Orly Yadid-Pecht | |
Alma Mater: | Technion – Israel Institute of Technology |
Birth Place: | Israel |
Workplaces: | Jet Propulsion Laboratory Ben-Gurion University of the Negev University of Calgary |
Known For: | Image sensors |
Awards: | Fellow of SPIE. IEEE. AIMBE |
Orly Yadid-Pecht is a Professor of Electrical and Software Engineering and Alberta Innovates Technology Futures Strategic Chair of Integrated Intelligent Sensors at the University of Calgary. She develops CMOS based imaging devices for biomedical sensing. She is a Fellow of the Institute of Electrical and Electronics Engineers, SPIE and American Institute for Medical and Biological Engineering. She is an ASTech Award Winner for Technology.
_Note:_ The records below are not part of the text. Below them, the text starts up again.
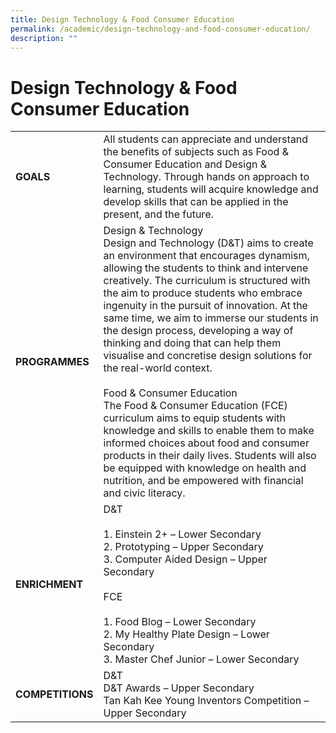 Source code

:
 ```yaml
---
title: Design Technology & Food Consumer Education
permalink: /academic/design-technology-and-food-consumer-education/
description: ""
---
```

# Design Technology & Food Consumer Education
|              |          |
|--------------|--------------------------------------------------------------------------------------------|
| **GOALS**        | All students can appreciate and understand the benefits of subjects such as Food & Consumer Education and Design & Technology. Through hands on approach to learning, students will acquire knowledge and develop skills that can be applied in the present, and the future.       |
| **PROGRAMMES**   | Design & Technology<br>Design and Technology (D&T) aims to create an environment that encourages dynamism, allowing the students to think and intervene creatively. The curriculum is structured with the aim to produce students who embrace ingenuity in the pursuit of innovation. At the same time, we aim to immerse our students in the design process, developing a way of thinking and doing that can help them visualise and concretise design solutions for the real-world context.<br><br>Food & Consumer Education<br>The Food & Consumer Education (FCE) curriculum aims to equip students with knowledge and skills to enable them to make informed choices about food and consumer products in their daily lives. Students will also be equipped with knowledge on health and nutrition, and be empowered with financial and civic literacy. |
| **ENRICHMENT**   | D&T<br><br>1. Einstein 2+ – Lower Secondary<br>2. Prototyping – Upper Secondary<br>3. Computer Aided Design – Upper Secondary<br><br>FCE<br><br>1. Food Blog – Lower Secondary<br>2. My Healthy Plate Design – Lower Secondary<br>3. Master Chef Junior – Lower Secondary                |
| **COMPETITIONS** | D&T<br>D&T Awards – Upper Secondary<br>Tan Kah Kee Young Inventors Competition – Upper Secondary                                      | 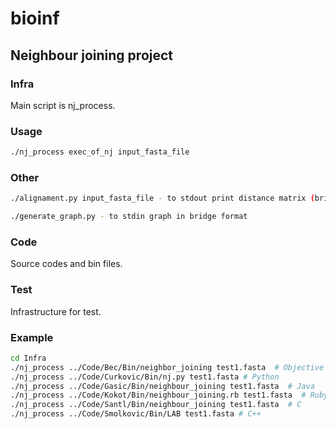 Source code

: bioinf
======

## Neighbour joining project

### Infra

Main script is nj_process.

### Usage

```sh
./nj_process exec_of_nj input_fasta_file
```

### Other

```sh
./alignament.py input_fasta_file - to stdout print distance matrix (bridges)
```

```sh
./generate_graph.py - to stdin graph in bridge format
```

### Code

Source codes and bin files.

### Test

Infrastructure for test.

### Example

```sh
cd Infra
./nj_process ../Code/Bec/Bin/neighbor_joining test1.fasta  # Objective C
./nj_process ../Code/Curkovic/Bin/nj.py test1.fasta # Python
./nj_process ../Code/Gasic/Bin/neighbour_joining test1.fasta  # Java
./nj_process ../Code/Kokot/Bin/neighbour_joining.rb test1.fasta  # Ruby
./nj_process ../Code/Santl/Bin/neighbour_joining test1.fasta  # C
./nj_process ../Code/Smolkovic/Bin/LAB test1.fasta # C++
``` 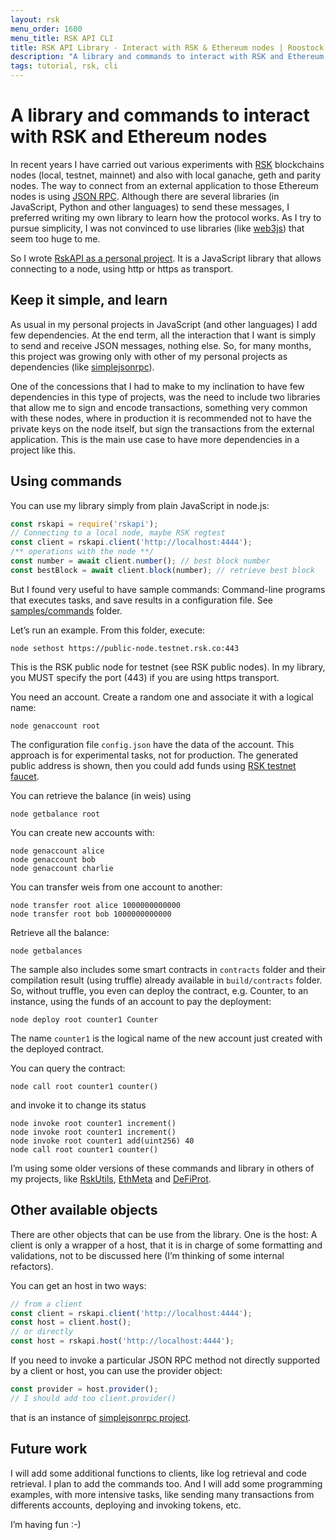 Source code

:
 ```yaml
---
layout: rsk
menu_order: 1600
menu_title: RSK API CLI
title: RSK API Library - Interact with RSK & Ethereum nodes | Roostock (RSK)
description: "A library and commands to interact with RSK and Ethereum nodes"
tags: tutorial, rsk, cli
---
```


# A library and commands to interact with RSK and Ethereum nodes

In recent years I have carried out various experiments
with [RSK](https://www.rsk.co/) blockchains nodes (local, testnet, mainnet)
and also with local ganache, geth and parity nodes.
The way to connect from an external application to those
Ethereum nodes is using [JSON RPC](https://github.com/ethereum/wiki/wiki/JSON-RPC).
Although there are several libraries (in JavaScript, Python and other languages) to send these messages, I preferred writing my own library to learn how the protocol works. As I try to pursue simplicity, I was not convinced to use libraries
(like [web3js](https://web3js.readthedocs.io/en/v1.2.6/)) that seem too huge to me.

So I wrote [RskAPI as a personal project](https://github.com/ajlopez/rskapi). It is a JavaScript library that allows connecting to a node,
using http or https as transport.

## Keep it simple, and learn

As usual in my personal projects in JavaScript
(and other languages) I add few dependencies.
At the end term, all the interaction that I want
is simply to send and receive JSON messages, nothing else.
So, for many months, this project was growing only with
other of my personal projects as dependencies (like [simplejsonrpc](https://github.com/ajlopez/simplejsonrpc)).

One of the concessions that I had to make to my inclination
to have few dependencies in this type of projects,
was the need to include two libraries that allow me
to sign and encode transactions, something very common
with these nodes, where in production it is recommended
not to have the private keys on the node itself, but
sign the transactions from the external application.
This is the main use case to have more dependencies
in a project like this.

## Using commands

You can use my library simply from plain JavaScript in node.js:

```js
const rskapi = require('rskapi');
// Connecting to a local node, maybe RSK regtest
const client = rskapi.client('http://localhost:4444');
/** operations with the node **/
const number = await client.number(); // best block number
const bestBlock = await client.block(number); // retrieve best block
```

But I found very useful to have sample commands:
Command-line programs that executes tasks, and save
results in a configuration file. See [samples/commands](https://github.com/ajlopez/RskApi/tree/master/samples/commands)
folder.

Let’s run an example. From this folder, execute:

```
node sethost https://public-node.testnet.rsk.co:443
```

This is the RSK public node for testnet (see RSK public nodes). In my library, you MUST specify the port (443) if you are using https transport.

You need an account. Create a random one and associate it with a logical name:

```
node genaccount root
```


The configuration file `config.json` have the data of the account. This approach is for experimental tasks, not for production. The generated public address is shown, then you could add funds using
[RSK testnet faucet](https://faucet.rsk.co/).

You can retrieve the balance (in weis) using

```
node getbalance root
```

You can create new accounts with:

```
node genaccount alice
node genaccount bob
node genaccount charlie
```

You can transfer weis from one account to another:

```
node transfer root alice 1000000000000
node transfer root bob 1000000000000
```

Retrieve all the balance:

```
node getbalances
```

The sample also includes some smart contracts in `contracts` folder and their compilation result (using truffle) already available in `build/contracts` folder. So, without truffle, you even can deploy the contract, e.g. Counter, to an instance, using the funds of an account to pay the deployment:


```
node deploy root counter1 Counter
```

The name `counter1` is the logical name of the new account just created with the deployed contract.

You can query the contract:

```
node call root counter1 counter()
```

and invoke it to change its status

```
node invoke root counter1 increment()
node invoke root counter1 increment()
node invoke root counter1 add(uint256) 40
node call root counter1 counter()
```

I’m using some older versions of these commands and library
 in others of my projects, like [RskUtils](https://github.com/ajlopez/RskUtils/tree/master/transfers),
 [EthMeta](https://github.com/ajlopez/EthMeta/tree/master/commands)
 and [DeFiProt](https://github.com/ajlopez/DeFiProt/tree/master/commands).

## Other available objects

There are other objects that can be use from the library. One is the host: A client is only a wrapper of a host, that it is in charge of some formatting and validations, not to be discussed here (I’m thinking of some internal refactors).

You can get an host in two ways:

```js
// from a client
const client = rskapi.client('http://localhost:4444');
const host = client.host();
// or directly
const host = rskapi.host('http://localhost:4444');
```

If you need to invoke a particular JSON RPC method not directly supported by a client or host, you can use the provider object:

```js
const provider = host.provider();
// I should add too client.provider()
```

that is an instance of [simplejsonrpc project](https://github.com/ajlopez/simplejsonrpc).

## Future work

I will add some additional functions to clients, like log retrieval and code retrieval. I plan to add the commands too. And I will add some programming examples, with more intensive tasks, like sending many transactions from differents accounts, deploying and invoking tokens, etc.

I’m having fun :-) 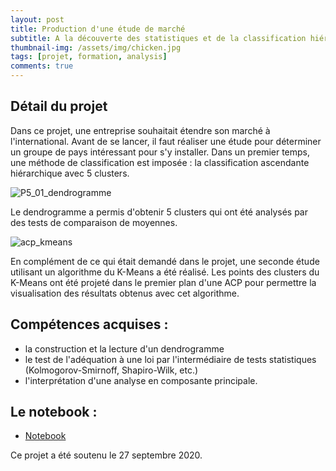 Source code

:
 ```yaml
---
layout: post
title: Production d'une étude de marché
subtitle: A la découverte des statistiques et de la classification hiérarchique
thumbnail-img: /assets/img/chicken.jpg
tags: [projet, formation, analysis]
comments: true
---
```

## Détail du projet

Dans ce projet, une entreprise souhaitait étendre son marché à l'international. Avant de se lancer, il faut réaliser une étude pour déterminer un groupe de pays intéressant pour s'y installer. Dans un premier temps, une méthode de classification est imposée : la classification ascendante hiérarchique avec 5 clusters. 

![P5_01_dendrogramme](https://user-images.githubusercontent.com/64648386/115586828-4421e700-a2cd-11eb-8aae-81364bba8d6d.jpg)

Le dendrogramme a permis d'obtenir 5 clusters qui ont été analysés par des tests de comparaison de moyennes.

![acp_kmeans](https://user-images.githubusercontent.com/64648386/115587335-dd50fd80-a2cd-11eb-8fe2-3d0a72c0a666.png)

En complément de ce qui était demandé dans le projet, une seconde étude utilisant un algorithme du K-Means a été réalisé. Les points des clusters du K-Means ont été projeté dans le premier plan d'une ACP pour permettre la visualisation des résultats obtenus avec cet algorithme.


## Compétences acquises : 
- la construction et la lecture d'un dendrogramme
- le test de l'adéquation à une loi par l'intermédiaire de tests statistiques (Kolmogorov-Smirnoff, Shapiro-Wilk, etc.)
- l'interprétation d'une analyse en composante principale.

## Le notebook :
- [Notebook](https://github.com/Sylvariane/production_etude_de_marche/blob/master/P5_02_code.ipynb)

Ce projet a été soutenu le 27 septembre 2020.

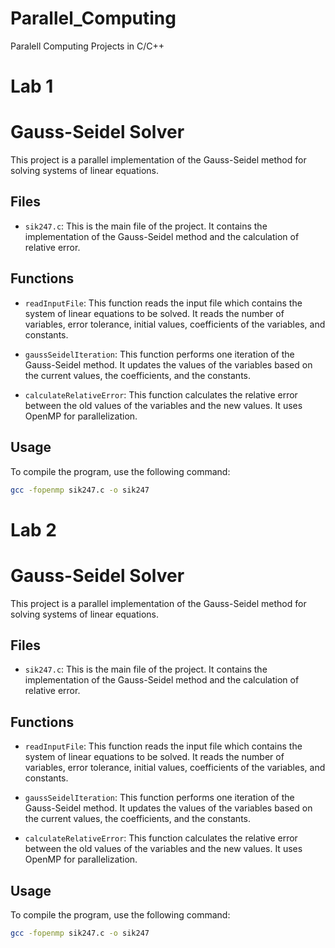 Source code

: # Parallel_Computing
Paralell Computing Projects in C/C++

# Lab 1 

# Gauss-Seidel Solver

This project is a parallel implementation of the Gauss-Seidel method for solving systems of linear equations.

## Files

- `sik247.c`: This is the main file of the project. It contains the implementation of the Gauss-Seidel method and the calculation of relative error.

## Functions

- `readInputFile`: This function reads the input file which contains the system of linear equations to be solved. It reads the number of variables, error tolerance, initial values, coefficients of the variables, and constants.

- `gaussSeidelIteration`: This function performs one iteration of the Gauss-Seidel method. It updates the values of the variables based on the current values, the coefficients, and the constants.

- `calculateRelativeError`: This function calculates the relative error between the old values of the variables and the new values. It uses OpenMP for parallelization.

## Usage

To compile the program, use the following command:

```bash
gcc -fopenmp sik247.c -o sik247

```

# Lab 2 

# Gauss-Seidel Solver

This project is a parallel implementation of the Gauss-Seidel method for solving systems of linear equations.

## Files

- `sik247.c`: This is the main file of the project. It contains the implementation of the Gauss-Seidel method and the calculation of relative error.

## Functions

- `readInputFile`: This function reads the input file which contains the system of linear equations to be solved. It reads the number of variables, error tolerance, initial values, coefficients of the variables, and constants.

- `gaussSeidelIteration`: This function performs one iteration of the Gauss-Seidel method. It updates the values of the variables based on the current values, the coefficients, and the constants.

- `calculateRelativeError`: This function calculates the relative error between the old values of the variables and the new values. It uses OpenMP for parallelization.

## Usage

To compile the program, use the following command:

```bash
gcc -fopenmp sik247.c -o sik247
```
Yadid-Pecht holds several patents for new technologies, including sensors, health monitoring devices and drug delivery systems.[1]
Yadid-Pecht grew up in Israel. She studied electrical engineering at the Technion – Israel Institute of Technology.[2] [3] She earned her Master's degree and doctorate in 1995, before moving to the United States to join the Jet Propulsion Laboratory.[4] Here she worked on advanced wide interscene imagers for dynamic range CMOS active pixel sensors.[5] These circuits could generate an intensity reading and simultaneously identify the location of the brightest pixel in a particular photodetector array.[6] These sensors were created for star tracking, or monitoring laser beams in communication systems. The sensors integrate winner-take-all protocols, which would allow for the selection of the brightest pixel in each row. This would be compared with the previous stored intensity readings of other row's brightest pixels, and their data stored if they were the new brightest pixel.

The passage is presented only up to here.